We all have them. The projects that didn’t go as planned. The ones where our egos got bruised, someone tried to move in on our work, we had a hard time convincing the people that mattered (cheat sheet: that would be the client) that by golly we were right and by the way AMAZING. We also realized too late that using the term “by golly” made us sound decidedly lame.
People usually don’t write blog posts about projects where your design, hereafter referred to as the “baby”, got criticized and someone claimed to be able to do it better. We don’t really want to talk about that time someone called your baby ugly. After all, people like to talk about beautiful babies.
But since I am an obnoxious crusader for silver linings, here are four things I learned from projects that weren’t received exactly like this:
1. You have a chance to improve on what you already did
Now bare with me while I go all “if one door closes” on you. We all look back at projects when they are done and think: “Oh, if I could have just tweaked that button, made that hover state a bit more subtle and reworked that product page, it would have been amazing!” Us designers always tweak, if even just in our heads. While we sleep. If a client, or another agency whispering in the client’s ear, wants to revise, go back, start over, massage, whatever the euphemism for “this baby of yours is ugly” is, I have learned that if you embrace criticism you can make things better than they were although you disagree with the feedback. Even if the initial embrace of this opportunity looks more like this:
2. You might learn something new
Now I am not saying the baby is ugly. But as much as I hate to admit it, there might be a kernel of truth in the feedback I am getting. It might be in the form of information I didn’t have when I initially designed the site. It might be that the target group is a bit different than originally thought and turns out they love Curlz font. It might be that the main stakeholder likes red. Whatever it may be this new information gives me an opportunity to create a better user experience. And isn’t that what it’s all about? Plug that Curlz web font in like a boss and be at peace.

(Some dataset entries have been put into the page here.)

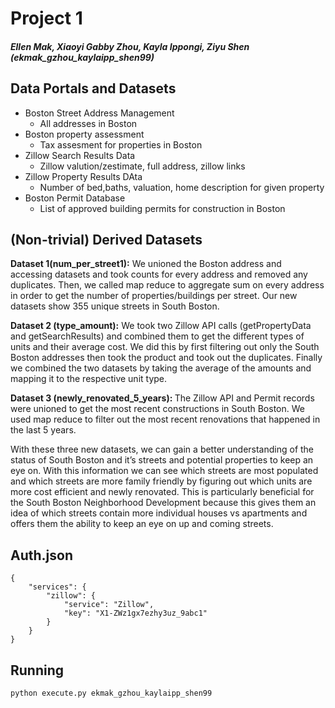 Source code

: # Project 1
##### Ellen Mak, Xiaoyi Gabby Zhou, Kayla Ippongi, Ziyu Shen (ekmak_gzhou_kaylaipp_shen99)

## Data Portals and Datasets

*  Boston Street Address Management 
	* All addresses in Boston
* Boston property assessment
	* Tax assesment for properties in Boston
* Zillow Search Results Data
	* Zillow valution/zestimate, full address, zillow links 
* Zillow Property Results DAta
	* Number of bed,baths, valuation, home description for given property 
* Boston Permit Database
	* List of approved building permits for construction in Boston

## (Non-trivial) Derived Datasets

<b>Dataset 1(num_per_street1):</b> We unioned the Boston address and accessing datasets and took counts for every address and removed any duplicates. Then, we called map reduce to aggregate sum on every address in order to get the number of properties/buildings per street. Our new datasets show 355 unique streets in South Boston. 

<b>Dataset 2 (type_amount):</b> We took two Zillow API calls (getPropertyData and getSearchResults) and combined them to get the different types of units and their average cost. We did this by first filtering out only the South Boston addresses then took the product and took out the duplicates. Finally we combined the two datasets by taking the average of the amounts and mapping it to the respective unit type. 

<b> Dataset 3 (newly_renovated_5_years): </b> The Zillow API and Permit records were unioned to get the most recent constructions in South Boston. We used map reduce to filter out the most recent renovations that happened in the last 5 years.  

With these three new datasets, we can gain a better understanding of the status of South Boston and it’s streets and potential properties to keep an eye on. With this information we can see which streets are most populated and which streets are more family friendly by figuring out which units are more cost efficient and newly renovated. This is particularly beneficial for the South Boston Neighborhood Development because this gives them an idea of which streets contain more individual houses vs apartments and offers them the ability to keep an eye on up and coming streets.  

## Auth.json
```
{
	"services": {
		"zillow": {
			"service": "Zillow",
			"key": "X1-ZWz1gx7ezhy3uz_9abc1"
		}
	}
}
```
## Running 
```
python execute.py ekmak_gzhou_kaylaipp_shen99
```
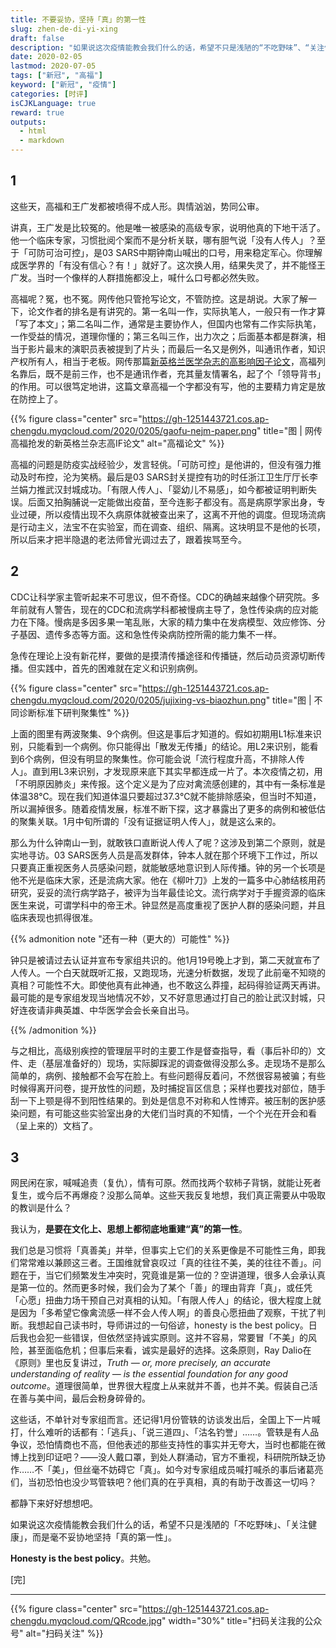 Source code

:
 ```yaml
---
title: 不要妥协，坚持「真」的第一性
slug: zhen-de-di-yi-xing
draft: false
description: "如果说这次疫情能教会我们什么的话，希望不只是浅陋的“不吃野味”、“关注健康”，而是“求真务实”。Honesty is the best policy。共勉。"
date: 2020-02-05
lastmod: 2020-07-05
tags: ["新冠", "高福"]
keyword: ["新冠", "疫情"]
categories: [时评]
isCJKLanguage: true
reward: true
outputs:
  - html
  - markdown
---
```


## 1

这些天，高福和王广发都被喷得不成人形。舆情汹汹，势同公审。

讲真，王广发是比较冤的。他是唯一被感染的高级专家，说明他真的下地干活了。他一个临床专家，习惯批阅个案而不是分析关联，哪有胆气说「没有人传人」？至于「可防可治可控」，是03 SARS中期钟南山喊出的口号，用来稳定军心。你理解成医学界的「有没有信心？有！」就好了。这次换人用，结果失灵了，并不能怪王广发。当时一个像样的人群措施都没上，喊什么口号都必然失败。

高福呢？冤，也不冤。网传他只管抢写论文，不管防控。这是胡说。大家了解一下，论文作者的排名是有讲究的。第一名叫一作，实际执笔人，一般只有一作才算「写了本文」；第二名叫二作，通常是主要协作人，但国内也常有二作实际执笔，一作受益的情况，道理你懂的；第三名叫三作，出力次之；后面基本都是群演，相当于影片最末的演职员表被提到了片头；而最后一名又是例外，叫通讯作者，知识产权所有人，相当于老板。网传那篇[新英格兰医学杂志的高影响因子论文](https://www.nejm.org/doi/pdf/10.1056/NEJMoa2001316?articleTools=true)，高福列名靠后，既不是前三作，也不是通讯作者，充其量友情署名，起了个「领导背书」的作用。可以很笃定地讲，这篇文章高福一个字都没有写，他的主要精力肯定是放在防控上了。

{{% figure class="center" src="https://gh-1251443721.cos.ap-chengdu.myqcloud.com/2020/0205/gaofu-nejm-paper.png" title="图 | 网传高福抢发的新英格兰杂志高IF论文" alt="高福论文" %}}

<!--more-->

高福的问题是防疫实战经验少，发言轻佻。「可防可控」是他讲的，但没有强力推动及时布控，沦为笑柄。最后是03 SARS封关提控有功的时任浙江卫生厅厅长李兰娟力推武汉封城成功。「有限人传人」、「婴幼儿不易感」，如今都被证明判断失误。后面又拍胸脯说一定能做出疫苗，至今连影子都没有。高是病原学家出身，专业过硬，所以疫情出现不久病原体就被查出来了，这离不开他的调度。但现场流病是行动主义，法宝不在实验室，而在调查、组织、隔离。这块明显不是他的长项，所以后来才把半隐退的老法师曾光调过去了，跟着挨骂至今。

## 2

CDC让科学家主管听起来不可思议，但不奇怪。CDC的确越来越像个研究院。多年前就有人警告，现在的CDC和流病学科都被慢病主导了，急性传染病的应对能力在下降。慢病是多因多果一笔乱账，大家的精力集中在发病模型、效应修饰、分子基因、遗传多态等方面。这和急性传染病防控所需的能力集不一样。

急传在理论上没有新花样，要做的是摸清传播途径和传播链，然后动员资源切断传播。但实践中，首先的困难就在定义和识别病例。

{{% figure class="center" src="https://gh-1251443721.cos.ap-chengdu.myqcloud.com/2020/0205/jujixing-vs-biaozhun.png" title="图 | 不同诊断标准下研判聚集性" %}}

上面的图里有两波聚集、9个病例。但这是事后才知道的。假如初期用L1标准来识别，只能看到一个病例。你只能得出「散发无传播」的结论。用L2来识别，能看到6个病例，但没有明显的聚集性。你可能会说「流行程度升高，不排除人传人」。直到用L3来识别，才发现原来底下其实早都连成一片了。本次疫情之初，用「不明原因肺炎」来传报。这个定义是为了应对禽流感创建的，其中有一条标准是体温38℃。现在我们知道体温只要超过37.3℃就不能排除感染，但当时不知道，所以漏掉很多。随着疫情发展，标准不断下探，这才暴露出了更多的病例和被低估的聚集关联。1月中旬所谓的「没有证据证明人传人」，就是这么来的。

那么为什么钟南山一到，就敢铁口直断说人传人了呢？这涉及到第二个原则，就是实地寻访。03 SARS医务人员是高发群体，钟本人就在那个环境下工作过，所以只要真正重视医务人员感染问题，就能敏感地意识到人际传播。钟的另一个长项是他不光是临床大家，还是流病大家。他在《柳叶刀》上发的一篇多中心肺结核用药研究，妥妥的流行病学路子，被评为当年最佳论文。流行病学对于手握资源的临床医生来说，可谓学科中的帝王术。钟显然是高度重视了医护人群的感染问题，并且临床表现也抓得很准。

{{% admonition note "还有一种（更大的）可能性" %}}

钟只是被请过去认证并宣布专家组共识的。他1月19号晚上才到，第二天就宣布了人传人。一个白天就既听汇报，又跑现场，光速分析数据，发现了此前毫不知晓的真相？可能性不大。即使他真有此神通，也不敢这么莽撞，起码得验证两天再讲。最可能的是专家组发现当地情况不妙，又不好意思通过打自己的脸让武汉封城，只好连夜请非典英雄、中华医学会会长亲自出马。

{{% /admonition %}}

与之相比，高级别疾控的管理层平时的主要工作是督查指导，看（事后补印的）文件、走（基层准备好的）现场，实际脚踩泥的调查做得没那么多。走现场不是那么简单的，病例、接触都不会写在脸上。有些问题得反着问，不然很容易被骗；有些时候得离开问卷，提开放性的问题，及时捕捉盲区信息；采样也要找对部位，随手刮一下上颚是得不到阳性结果的。到处是信息不对称和人性博弈。被压制的医护感染问题，有可能这些实验室出身的大佬们当时真的不知情，一个个光在开会和看（呈上来的）文档了。

## 3

网民闲在家，喊喊追责（复仇），情有可原。然而找两个软柿子背锅，就能让死者复生，或今后不再爆疫？没那么简单。这些天我反复地想，我们真正需要从中吸取的教训是什么？

我认为，**是要在文化上、思想上都彻底地重建“真”的第一性**。

我们总是习惯将「真善美」并举，但事实上它们的关系更像是不可能性三角，即我们常常难以兼顾这三者。王国维就曾哀叹过「真的往往不美，美的往往不善」。问题在于，当它们频繁发生冲突时，究竟谁是第一位的？空讲道理，很多人会承认真是第一位的。然而更多时候，我们会为了某个「善」的理由背弃「真」，或任凭「心愿」扭曲力场干预自己对真相的认知。「有限人传人」的结论，很大程度上就是因为「多希望它像禽流感一样不会人传人啊」的善良心愿扭曲了观察，干扰了判断。我想起自己读书时，导师讲过的一句俗谚，honesty is the best policy。日后我也会犯一些错误，但依然坚持诚实原则。这并不容易，常要冒「不美」的风险，甚至面临危机；但事后来看，诚实是最好的选择。这条原则，Ray Dalio在《原则》里也反复讲过，_Truth — or, more precisely, an accurate understanding of reality — is the essential foundation for any good outcome_。道理很简单，世界很大程度上从来就并不善，也并不美。假装自己活在善与美中间，最后会粉身碎骨的。

这些话，不单针对专家组而言。还记得1月份管轶的访谈发出后，全国上下一片喊打，什么难听的话都有：「逃兵」、「说三道四」、「沽名钓誉」……。管轶是有人品争议，恐怕情商也不高，但他表述的那些支持性的事实并无夸大，当时也都能在微博上找到印证吧？——没人戴口罩，到处人群涌动，官方不重视，科研院所缺乏协作……不「美」，但丝毫不妨碍它「真」。如今对专家组成员喊打喊杀的事后诸葛亮们，当初恐怕也没少骂管轶吧？他们真的在乎真相，真的有助于改善这一切吗？

都静下来好好想想吧。

如果说这次疫情能教会我们什么的话，希望不只是浅陋的「不吃野味」、「关注健康」，而是毫不妥协地坚持「真的第一性」。

**Honesty is the best policy**。共勉。

[完]

---

<!-- {% raw %} -->
{{% figure class="center" src="https://gh-1251443721.cos.ap-chengdu.myqcloud.com/QRcode.jpg" width="30%" title="扫码关注我的公众号" alt="扫码关注" %}}
<!-- {% endraw %} -->
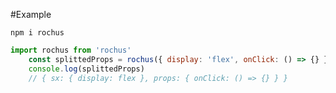 #Example

```
npm i rochus
```

```javascript
import rochus from 'rochus'
	const splittedProps = rochus({ display: 'flex', onClick: () => {} })
	console.log(splittedProps)
	// { sx: { display: flex }, props: { onClick: () => {} } }
```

3. Very few people are actually out to get you
It’s human nature to take criticism personally. Especially if it’s delivered without context through the telephone game of translating feedback over email. In all those instances you are likely to interpret feedback with ANGRY CAPS and feel a bit hurt…
Once you are face to face and can talk through concerns, you realize that this isn’t a conspiracy to ruin your beautiful baby and that most clients, creative and account people, are coming from a good place. Maybe a place you don’t understand, but a good place nonetheless. If you discuss concerns over a sandwich you are less likely to desperately cling to the notion that people just don’t get your genius. Or in my case, small to medium sized talent.
4. No one ever regretted being classy (with a C, not a K)
Many times, the initial feeling I get when my design gets edited, changed, massaged, you name it is something like this
Credit: The Oatmeal
Many times, we are tempted to let people know why we are right and they are wrong (No? It’s only me? Ok, carry on.) But as much as it has pained me to bite my tongue on several occasions in my career, I have learned that being graceful always pays. I have watched some incredibly talented creative directors take criticism and gracefully explain their side with a calm and patience I have yet to unearth within myself. And in the end they always look like winners no matter who had the last say. I have the desire to get there. One day I will. Maybe.
So that’s my rainbow and unicorn summary of why bad projects are good for you as a designer and as a person. Now rub some dirt on it and get back in there!